Joseph Msays, a 65-year-old senior executive in IBM Consulting, filed the lawsuit on March 18, 2026, in the U.S. District Court for the District of Connecticut (Case No. 3:26-cv-00402), claiming the company passed him over for advancement while favoring colleagues of different national origins.
The case reads like a cautionary tale for HR leaders navigating the intersection of age, diversity, and executive succession.
Over his more than three decades at IBM, Msays held senior leadership positions across IBM Consulting, consulting with clients and leading teams in approximately 60 countries. Most recently, he led the company's Global Enterprise Applications Managed Services business. Between 2021 and 2023, his unit allegedly achieved 42% cumulative growth — substantially outperforming both IBM Consulting and the wider company over the same period.
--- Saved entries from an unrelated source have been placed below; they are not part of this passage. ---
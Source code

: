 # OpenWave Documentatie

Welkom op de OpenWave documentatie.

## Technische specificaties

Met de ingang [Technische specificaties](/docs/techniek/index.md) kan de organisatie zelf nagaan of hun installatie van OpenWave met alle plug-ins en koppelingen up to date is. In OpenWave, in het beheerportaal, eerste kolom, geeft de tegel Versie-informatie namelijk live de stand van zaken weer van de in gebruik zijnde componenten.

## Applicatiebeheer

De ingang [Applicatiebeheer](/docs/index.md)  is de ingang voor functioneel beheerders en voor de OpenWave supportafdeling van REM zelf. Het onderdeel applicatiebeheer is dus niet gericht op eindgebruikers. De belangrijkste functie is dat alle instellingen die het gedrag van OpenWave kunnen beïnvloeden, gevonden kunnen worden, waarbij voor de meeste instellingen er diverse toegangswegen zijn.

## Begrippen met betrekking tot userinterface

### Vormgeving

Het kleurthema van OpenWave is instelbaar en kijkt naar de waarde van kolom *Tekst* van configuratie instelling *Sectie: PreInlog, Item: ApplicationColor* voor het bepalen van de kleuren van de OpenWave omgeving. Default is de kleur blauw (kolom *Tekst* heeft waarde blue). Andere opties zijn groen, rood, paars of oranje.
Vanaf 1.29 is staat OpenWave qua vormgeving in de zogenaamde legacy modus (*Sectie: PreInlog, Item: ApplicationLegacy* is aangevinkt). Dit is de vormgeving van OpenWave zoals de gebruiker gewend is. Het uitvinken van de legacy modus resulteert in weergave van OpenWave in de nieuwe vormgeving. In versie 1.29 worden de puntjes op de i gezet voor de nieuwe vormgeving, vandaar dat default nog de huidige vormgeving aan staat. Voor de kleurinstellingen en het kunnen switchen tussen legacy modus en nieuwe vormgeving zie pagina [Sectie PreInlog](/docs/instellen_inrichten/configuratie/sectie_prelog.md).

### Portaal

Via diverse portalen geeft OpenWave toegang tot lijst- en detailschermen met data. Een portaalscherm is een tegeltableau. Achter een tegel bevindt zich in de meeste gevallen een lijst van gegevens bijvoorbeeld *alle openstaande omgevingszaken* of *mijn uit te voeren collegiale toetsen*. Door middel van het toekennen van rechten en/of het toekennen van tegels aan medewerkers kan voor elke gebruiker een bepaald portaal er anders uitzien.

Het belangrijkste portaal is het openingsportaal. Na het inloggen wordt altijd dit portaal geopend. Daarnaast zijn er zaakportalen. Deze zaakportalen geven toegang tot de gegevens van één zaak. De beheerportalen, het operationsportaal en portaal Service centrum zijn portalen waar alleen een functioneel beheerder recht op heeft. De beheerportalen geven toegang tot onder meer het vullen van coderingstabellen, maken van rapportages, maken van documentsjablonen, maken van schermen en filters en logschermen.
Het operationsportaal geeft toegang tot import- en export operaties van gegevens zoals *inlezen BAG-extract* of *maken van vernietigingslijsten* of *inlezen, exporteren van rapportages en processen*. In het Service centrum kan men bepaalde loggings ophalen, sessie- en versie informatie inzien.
Yet Msays claims those results were not enough. He alleges he was passed over for promotion to Band B — IBM's higher-tier executive classification — on three separate occasions, each time in favor of Asian counterparts.
The most detailed allegation centers on the Global Hybrid Cloud Management leader role. Msays claims that in January 2024, the position went to a younger, less-experienced colleague of Indian descent whose own business unit was allegedly the focus of an internal investigation concerning inflated financial results at the time of his selection. By April 2024, the filing states, nine out of 10 direct reports under that division's senior leader were Asian of Indian descent.
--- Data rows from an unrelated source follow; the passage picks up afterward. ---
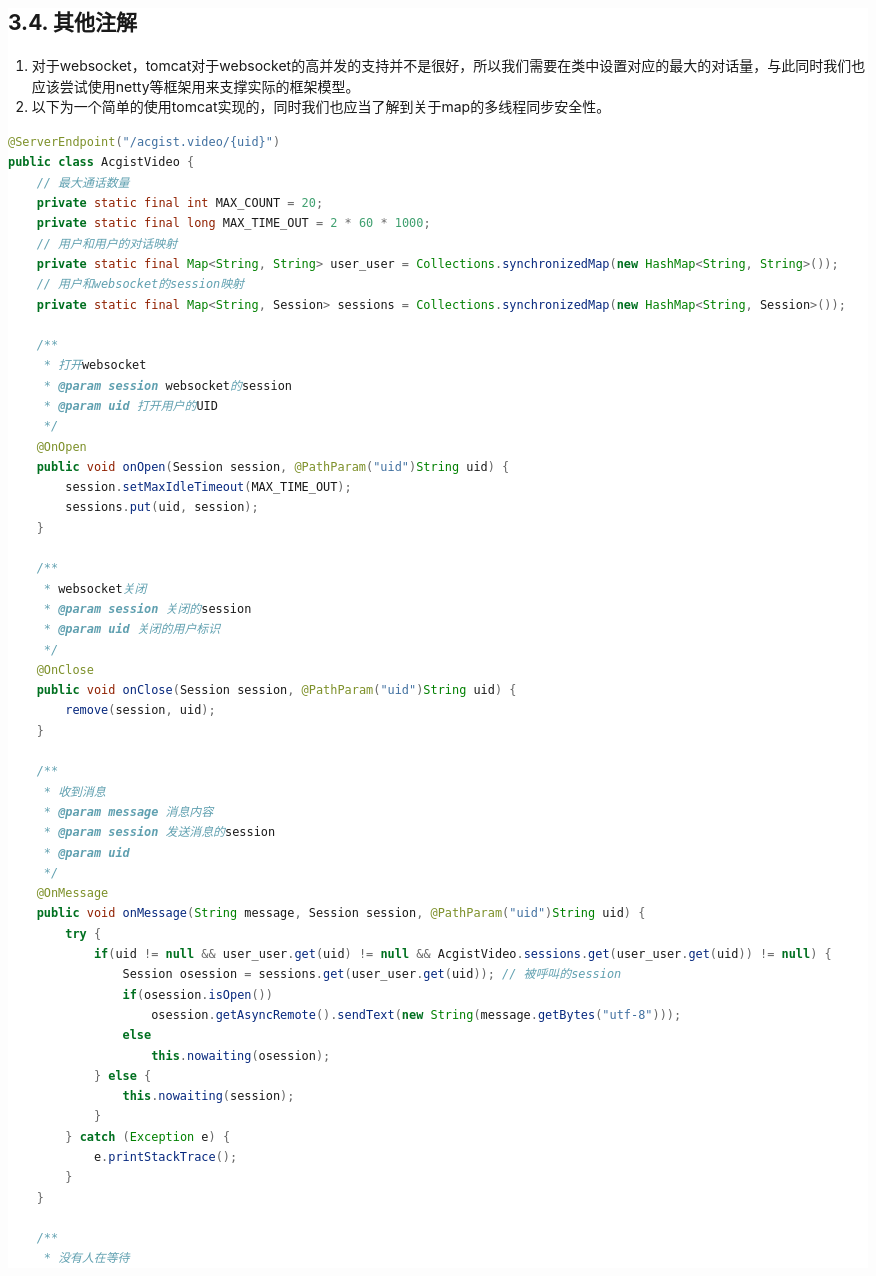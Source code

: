 ## 3.4. 其他注解
1. 对于websocket，tomcat对于websocket的高并发的支持并不是很好，所以我们需要在类中设置对应的最大的对话量，与此同时我们也应该尝试使用netty等框架用来支撑实际的框架模型。
2. 以下为一个简单的使用tomcat实现的，同时我们也应当了解到关于map的多线程同步安全性。
```java
@ServerEndpoint("/acgist.video/{uid}")
public class AcgistVideo {
	// 最大通话数量
	private static final int MAX_COUNT = 20;
	private static final long MAX_TIME_OUT = 2 * 60 * 1000;
	// 用户和用户的对话映射
	private static final Map<String, String> user_user = Collections.synchronizedMap(new HashMap<String, String>()); 
	// 用户和websocket的session映射
	private static final Map<String, Session> sessions = Collections.synchronizedMap(new HashMap<String, Session>());
	
	/**
	 * 打开websocket
	 * @param session websocket的session
	 * @param uid 打开用户的UID
	 */
	@OnOpen
	public void onOpen(Session session, @PathParam("uid")String uid) {
		session.setMaxIdleTimeout(MAX_TIME_OUT);
		sessions.put(uid, session);
	}

	/**
	 * websocket关闭
	 * @param session 关闭的session
	 * @param uid 关闭的用户标识
	 */
	@OnClose
	public void onClose(Session session, @PathParam("uid")String uid) {
		remove(session, uid);
	}

	/**
	 * 收到消息
	 * @param message 消息内容
	 * @param session 发送消息的session
	 * @param uid
	 */
	@OnMessage
	public void onMessage(String message, Session session, @PathParam("uid")String uid) {
		try {
			if(uid != null && user_user.get(uid) != null && AcgistVideo.sessions.get(user_user.get(uid)) != null) {
				Session osession = sessions.get(user_user.get(uid)); // 被呼叫的session
				if(osession.isOpen())
					osession.getAsyncRemote().sendText(new String(message.getBytes("utf-8")));
				else
					this.nowaiting(osession);
			} else {
				this.nowaiting(session);
			}
		} catch (Exception e) {
			e.printStackTrace();
		}
	}
	
	/**
	 * 没有人在等待
```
The lawsuit also draws on a well-documented chapter in IBM's history. It references the EEOC's 2020 finding of "reasonable cause" that IBM discriminated against older workers, including evidence of "top-down messaging" from senior leadership pushing managers to cut older headcount to make room for early professional hires. Internal emails cited in the filing allegedly referred to older employees as "dinobabies," with one executive outlining a plan to make them an "extinct species."
Perhaps most striking for HR professionals: the filing cites a purportedly recorded video of IBM CEO Arvind Krishna stating that all executives must advance diversity metrics by one percentage point on underrepresented minorities and gender — or see their bonuses reduced. That allegation puts a spotlight on the risks of tying executive compensation directly to demographic targets.
Msays further alleges that after he raised concerns about discrimination in January 2024, IBM gave him an average performance rating in late February 2024 that contradicted the exceptional rating he had received for the first half of 2023. Following his formal filings with the CHRO and EEOC in April 2024, he claims the company demoted him during an October 2024 reorganization, removed him from IBM Consulting's Global Leadership Team in March 2025, and reshuffled his organization without notice. He was allegedly the only executive at his level to receive a functional demotion, while peers landed in lateral or newly created roles.
No determination has been made on the merits. IBM has not yet responded to the allegations.